Il Pentagono ha intensificato in modo discreto la pianificazione di una possibile operazione militare a Cuba, nel caso in cui il presidente degli Stati Uniti, Donald Trump, decida di ordinare un intervento sull'isola, secondo quanto rivelato mercoledì da , citando due fonti a conoscenza delle direttive.
Secondo il rapporto, le discussioni interne non implicano una decisione presa, ma riflettono che il contesto cubano viene considerato attivamente nella pianificazione strategica del Dipartimento della Difesa, in mezzo alla crescente pressione di Washington su L'Avana.
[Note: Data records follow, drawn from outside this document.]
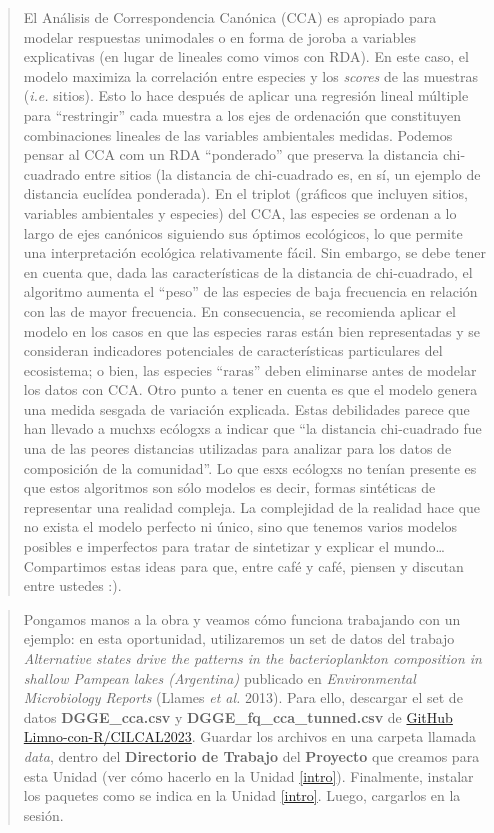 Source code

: \documentclass[
]{book}
\begin{document}
\begin{quote}
El Análisis de Correspondencia Canónica (CCA) es apropiado para modelar respuestas unimodales o en forma de joroba a variables explicativas (en lugar de lineales como vimos con RDA). En este caso, el modelo maximiza la correlación entre especies y los \emph{scores} de las muestras (\emph{i.e.} sitios). Esto lo hace después de aplicar una regresión lineal múltiple para ``restringir'' cada muestra a los ejes de ordenación que constituyen combinaciones lineales de las variables ambientales medidas.
Podemos pensar al CCA com un RDA ``ponderado'' que preserva la distancia chi-cuadrado entre sitios (la distancia de chi-cuadrado es, en sí, un ejemplo de distancia euclídea ponderada). En el triplot (gráficos que incluyen sitios, variables ambientales y especies) del CCA, las especies se ordenan a lo largo de ejes canónicos siguiendo sus óptimos ecológicos, lo que permite una interpretación ecológica relativamente fácil. Sin embargo, se debe tener en cuenta que, dada las características de la distancia de chi-cuadrado, el algoritmo aumenta el ``peso'' de las especies de baja frecuencia en relación con las de mayor frecuencia. En consecuencia, se recomienda aplicar el modelo en los casos en que las especies raras están bien representadas y se consideran indicadores potenciales de características particulares del ecosistema; o bien, las especies ``raras'' deben eliminarse antes de modelar los datos con CCA. Otro punto a tener en cuenta es que el modelo genera una medida sesgada de variación explicada. Estas debilidades parece que han llevado a muchxs ecólogxs a indicar que ``la distancia chi-cuadrado fue una de las peores distancias utilizadas para analizar para los datos de composición de la comunidad''. Lo que esxs ecólogxs no tenían presente es que estos algoritmos son sólo modelos es decir, formas sintéticas de representar una realidad compleja. La complejidad de la realidad hace que no exista el modelo perfecto ni único, sino que tenemos varios modelos posibles e imperfectos para tratar de sintetizar y explicar el mundo\ldots{} Compartimos estas ideas para que, entre café y café, piensen y discutan entre ustedes :).
\end{quote}

\begin{quote}
Pongamos manos a la obra y veamos cómo funciona trabajando con un ejemplo: en esta oportunidad, utilizaremos un set de datos del trabajo \emph{Alternative states drive the patterns in the bacterioplankton composition in shallow Pampean lakes (Argentina)} publicado en \emph{Environmental Microbiology Reports} (Llames \emph{et al.} 2013). Para ello, descargar el set de datos \textbf{DGGE\_cca.csv} y \textbf{DGGE\_fq\_cca\_tunned.csv} de \href{https://github.com/Limno-con-R/CILCAL2023/tree/main/datasets}{GitHub Limno-con-R/CILCAL2023}.
Guardar los archivos en una carpeta llamada \emph{data}, dentro del \textbf{Directorio de Trabajo} del \textbf{Proyecto} que creamos para esta Unidad (ver cómo hacerlo en la Unidad \ref{intro}). Finalmente, instalar los paquetes como se indica en la Unidad \ref{intro}. Luego, cargarlos en la sesión.
\end{quote}
\end{document}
La notizia, che ha iniziato a circolare nella newsletter Substack del media Zeteo con il titolo “Cuba è la prossima?”, si è diffusa negli ultimi giorni nel Campidoglio e in vari circoli politici a Washington, alimentando le speculazioni su un possibile inasprimento della posizione statunitense.
Questo movimento si verifica dopo mesi di escalation delle tensioni tra i due paesi. Da gennaio, l'amministrazione Trump ha applicato misure di soffocamento economico contro il regime cubano, includendo restrizioni alla fornitura di petrolio, come parte di una strategia per forzare cambiamenti politici nell'isola.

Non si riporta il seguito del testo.